4) The MOFs have the advantages of flexibly adjustable pore size, extremely high porosity, large specific surface area, easily modified chemical property, easily modified structural diversity and the like, and have great development prospect and application potential due to the unique advantages of good stability and repeatability in the preparation of non-enzymatic sensors. In the invention, the electrochemical property of the Cu-MOFs depends on the used organic ligand, and the Cu-MOFs synthesized by DMF has good electrochemical performance. Meanwhile, the active site density of the Cu-BTC is high, and good electrochemical activity can be provided. And the copper is used as a catalytic center, so that the sensitization effect on the lactic acid test is obvious, and the repeatability and the stability of the electrode are good.
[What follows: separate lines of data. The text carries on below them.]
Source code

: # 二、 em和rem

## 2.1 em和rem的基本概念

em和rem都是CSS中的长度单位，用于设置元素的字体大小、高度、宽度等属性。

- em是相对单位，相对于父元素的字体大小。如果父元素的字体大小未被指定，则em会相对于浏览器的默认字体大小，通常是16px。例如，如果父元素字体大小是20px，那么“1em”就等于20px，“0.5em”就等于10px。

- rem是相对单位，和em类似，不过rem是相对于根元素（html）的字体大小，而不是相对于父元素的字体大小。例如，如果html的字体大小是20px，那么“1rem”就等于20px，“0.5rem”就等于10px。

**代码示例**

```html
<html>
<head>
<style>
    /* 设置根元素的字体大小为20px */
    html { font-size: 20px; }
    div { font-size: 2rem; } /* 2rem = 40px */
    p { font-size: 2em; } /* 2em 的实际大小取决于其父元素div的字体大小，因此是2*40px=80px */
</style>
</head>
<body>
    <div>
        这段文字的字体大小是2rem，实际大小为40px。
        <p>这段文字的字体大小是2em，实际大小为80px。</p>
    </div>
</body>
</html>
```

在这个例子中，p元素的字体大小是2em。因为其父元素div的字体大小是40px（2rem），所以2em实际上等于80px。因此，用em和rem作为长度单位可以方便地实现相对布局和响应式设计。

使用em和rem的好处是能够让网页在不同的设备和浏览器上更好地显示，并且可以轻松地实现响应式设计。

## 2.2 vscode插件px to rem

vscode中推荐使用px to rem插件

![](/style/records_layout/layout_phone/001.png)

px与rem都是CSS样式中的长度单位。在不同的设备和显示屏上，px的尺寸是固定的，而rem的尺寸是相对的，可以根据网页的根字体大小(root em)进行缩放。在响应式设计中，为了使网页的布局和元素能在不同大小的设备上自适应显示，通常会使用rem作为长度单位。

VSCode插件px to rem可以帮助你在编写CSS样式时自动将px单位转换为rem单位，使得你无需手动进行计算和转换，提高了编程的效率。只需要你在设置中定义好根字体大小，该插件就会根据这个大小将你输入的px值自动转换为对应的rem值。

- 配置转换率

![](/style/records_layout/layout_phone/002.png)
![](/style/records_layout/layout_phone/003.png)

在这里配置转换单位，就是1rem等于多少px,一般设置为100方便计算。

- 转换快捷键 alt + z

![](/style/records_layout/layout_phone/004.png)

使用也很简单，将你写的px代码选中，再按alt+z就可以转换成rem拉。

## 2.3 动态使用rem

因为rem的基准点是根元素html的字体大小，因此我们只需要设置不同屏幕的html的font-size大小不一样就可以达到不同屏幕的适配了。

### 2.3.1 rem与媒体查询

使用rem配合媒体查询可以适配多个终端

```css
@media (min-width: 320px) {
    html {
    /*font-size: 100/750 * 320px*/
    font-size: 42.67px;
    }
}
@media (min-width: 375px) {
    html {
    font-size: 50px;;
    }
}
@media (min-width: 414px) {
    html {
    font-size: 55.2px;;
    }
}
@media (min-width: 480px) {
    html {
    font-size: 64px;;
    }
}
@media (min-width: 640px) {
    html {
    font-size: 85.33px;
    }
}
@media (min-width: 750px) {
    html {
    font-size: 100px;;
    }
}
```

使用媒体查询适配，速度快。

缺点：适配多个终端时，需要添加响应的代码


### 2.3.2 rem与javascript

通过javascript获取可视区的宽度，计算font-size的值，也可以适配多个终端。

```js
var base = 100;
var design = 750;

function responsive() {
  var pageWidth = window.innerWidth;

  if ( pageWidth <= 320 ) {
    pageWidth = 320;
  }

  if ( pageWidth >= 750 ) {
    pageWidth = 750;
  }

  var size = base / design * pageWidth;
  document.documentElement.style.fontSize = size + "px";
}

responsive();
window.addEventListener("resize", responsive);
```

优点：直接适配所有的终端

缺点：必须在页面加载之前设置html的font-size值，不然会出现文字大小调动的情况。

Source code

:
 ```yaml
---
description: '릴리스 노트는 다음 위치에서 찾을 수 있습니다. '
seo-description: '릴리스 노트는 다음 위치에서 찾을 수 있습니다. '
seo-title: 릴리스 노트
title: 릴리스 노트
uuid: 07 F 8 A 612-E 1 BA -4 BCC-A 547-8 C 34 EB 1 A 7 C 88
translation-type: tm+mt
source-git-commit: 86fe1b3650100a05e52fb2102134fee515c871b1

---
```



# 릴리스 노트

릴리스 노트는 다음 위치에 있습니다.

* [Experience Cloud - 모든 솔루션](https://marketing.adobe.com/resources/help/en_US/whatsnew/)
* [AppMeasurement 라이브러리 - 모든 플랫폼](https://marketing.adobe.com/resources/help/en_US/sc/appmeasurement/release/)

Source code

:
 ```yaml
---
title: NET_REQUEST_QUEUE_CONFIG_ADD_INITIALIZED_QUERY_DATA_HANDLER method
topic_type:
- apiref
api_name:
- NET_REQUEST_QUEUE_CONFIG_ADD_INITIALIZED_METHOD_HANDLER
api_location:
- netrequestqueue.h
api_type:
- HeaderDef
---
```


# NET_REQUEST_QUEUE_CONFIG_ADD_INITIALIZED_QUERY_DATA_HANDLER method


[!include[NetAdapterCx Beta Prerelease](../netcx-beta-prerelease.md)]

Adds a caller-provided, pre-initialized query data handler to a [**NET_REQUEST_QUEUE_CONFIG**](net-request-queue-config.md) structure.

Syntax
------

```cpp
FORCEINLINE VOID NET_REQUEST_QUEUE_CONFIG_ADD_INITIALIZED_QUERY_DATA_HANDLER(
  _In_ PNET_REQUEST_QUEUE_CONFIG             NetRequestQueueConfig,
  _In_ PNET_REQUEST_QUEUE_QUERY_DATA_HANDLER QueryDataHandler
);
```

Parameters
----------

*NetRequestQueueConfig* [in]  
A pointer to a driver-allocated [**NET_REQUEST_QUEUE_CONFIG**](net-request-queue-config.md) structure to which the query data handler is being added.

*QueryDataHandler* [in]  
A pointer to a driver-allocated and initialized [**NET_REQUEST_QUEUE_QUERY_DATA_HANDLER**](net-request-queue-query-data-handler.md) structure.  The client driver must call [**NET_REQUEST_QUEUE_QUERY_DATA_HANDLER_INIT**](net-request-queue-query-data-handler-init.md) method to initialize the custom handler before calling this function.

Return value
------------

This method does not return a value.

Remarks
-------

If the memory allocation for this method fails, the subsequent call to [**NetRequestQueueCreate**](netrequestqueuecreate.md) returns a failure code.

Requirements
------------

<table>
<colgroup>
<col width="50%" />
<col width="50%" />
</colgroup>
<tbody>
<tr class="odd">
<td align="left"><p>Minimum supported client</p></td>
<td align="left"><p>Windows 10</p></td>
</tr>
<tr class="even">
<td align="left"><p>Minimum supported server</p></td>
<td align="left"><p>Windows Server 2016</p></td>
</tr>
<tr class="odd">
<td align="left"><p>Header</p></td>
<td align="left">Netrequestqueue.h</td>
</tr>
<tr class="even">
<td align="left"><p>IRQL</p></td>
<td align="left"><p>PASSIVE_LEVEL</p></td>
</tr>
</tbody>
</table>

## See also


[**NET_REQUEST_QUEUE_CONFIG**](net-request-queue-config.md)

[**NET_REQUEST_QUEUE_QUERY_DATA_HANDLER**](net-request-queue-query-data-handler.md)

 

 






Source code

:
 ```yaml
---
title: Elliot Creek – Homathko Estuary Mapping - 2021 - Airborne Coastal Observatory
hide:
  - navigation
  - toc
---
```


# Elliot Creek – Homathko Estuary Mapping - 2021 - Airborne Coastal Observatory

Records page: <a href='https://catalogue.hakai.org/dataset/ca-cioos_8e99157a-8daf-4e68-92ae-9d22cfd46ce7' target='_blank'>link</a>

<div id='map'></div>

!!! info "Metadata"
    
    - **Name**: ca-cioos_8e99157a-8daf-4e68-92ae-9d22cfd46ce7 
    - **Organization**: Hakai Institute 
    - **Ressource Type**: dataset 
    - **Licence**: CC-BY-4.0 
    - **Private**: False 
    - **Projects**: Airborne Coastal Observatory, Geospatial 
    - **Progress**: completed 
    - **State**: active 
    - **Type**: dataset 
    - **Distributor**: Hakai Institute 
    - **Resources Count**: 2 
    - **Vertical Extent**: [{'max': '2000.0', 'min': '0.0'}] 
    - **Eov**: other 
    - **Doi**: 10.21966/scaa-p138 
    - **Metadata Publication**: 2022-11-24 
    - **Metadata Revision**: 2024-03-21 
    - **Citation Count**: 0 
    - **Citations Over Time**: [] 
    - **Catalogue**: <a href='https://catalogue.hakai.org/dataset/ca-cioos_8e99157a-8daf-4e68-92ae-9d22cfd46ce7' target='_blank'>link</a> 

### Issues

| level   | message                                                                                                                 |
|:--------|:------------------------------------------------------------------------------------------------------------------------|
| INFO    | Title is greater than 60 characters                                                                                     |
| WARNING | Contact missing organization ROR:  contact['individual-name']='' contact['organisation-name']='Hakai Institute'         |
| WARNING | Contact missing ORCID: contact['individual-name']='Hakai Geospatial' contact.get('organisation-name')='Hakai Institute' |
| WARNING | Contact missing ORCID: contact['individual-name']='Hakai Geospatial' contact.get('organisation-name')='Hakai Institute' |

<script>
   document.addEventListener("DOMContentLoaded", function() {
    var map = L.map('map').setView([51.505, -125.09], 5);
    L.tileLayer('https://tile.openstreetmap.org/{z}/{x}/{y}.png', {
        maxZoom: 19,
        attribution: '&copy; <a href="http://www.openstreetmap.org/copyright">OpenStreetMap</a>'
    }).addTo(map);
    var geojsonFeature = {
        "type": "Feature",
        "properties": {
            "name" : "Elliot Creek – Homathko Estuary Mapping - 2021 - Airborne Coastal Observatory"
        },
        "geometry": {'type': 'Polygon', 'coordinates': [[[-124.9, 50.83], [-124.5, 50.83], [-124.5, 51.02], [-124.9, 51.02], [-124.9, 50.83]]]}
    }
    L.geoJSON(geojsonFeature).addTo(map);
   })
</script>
5) The copper plating solution is a mixed solution of a 1, 3, 5-benzene trimethyl acid solution and a copper sulfate trihydrate solution, so that the cost is low, the synthesis is easy, and the copper plating solution can be well and uniformly mixed; and the damage of the pure solution to the BC membrane can be effectively reduced, and the BC membrane is prevented from being corroded. Meanwhile, the electrochemical deposition method is used, so that the reaction is quicker and the adhesion is firmer. Meanwhile, the adopted electrochemical polymerization method is simple to operate, the conditions are easy to control, the conductive performance and the mechanical property of the synthesized conductive high molecular polymer are excellent, and the longer the polymerization time is, the more the polymerization amount is under the same potential. The electrochemical synthesis method is easier to prepare the MOFs film, has high reaction speed and can synthesize the film within dozens of minutes or hours; the reaction condition is mild, and the reaction can be carried out at room temperature, so that the energy consumption is saved; the synthetic raw materials can be fully utilized in the synthetic process, so that the loss is little, and the continuous production is convenient to realize; the synthesis conditions are easy to control, and the experimental equipment is simple.

2. The Cu-based flexible non-enzymatic lactate sensor electrode film provided by the invention has the advantages of good stability, low cost, long service life, no influence of environment, temperature, pH and the like when detecting lactate, and easy storage. Through detection, the concentration of lactic acid in human sweat can be effectively reflected in real time, and whether the movement is excessive or not is judged, particularly in the process of monitoring and treating patients with hypoxia caused by various diseases and testing physical ability of athletes. The detection range of the electrode membrane of the Cu-based flexible non-enzymatic lactate sensor is 0.5-20mM of lactate concentration.

Drawings

FIG. 1 is a flow chart of experimental preparation provided by the present invention.

Fig. 2 is a response curve of lactate titration performed by the electrode film of the Cu-based flexible non-enzymatic lactate sensor provided in example 1 of the present invention.

Detailed Description

In order to make the objects, technical solutions and advantages of the present invention more apparent, the present invention will be described in detail with reference to the accompanying drawings and specific embodiments.

It should be noted that, in order to avoid obscuring the present invention with unnecessary details, only the structures and/or processing steps closely related to the aspects of the present invention are shown in the drawings, and other details not closely related to the present invention are omitted.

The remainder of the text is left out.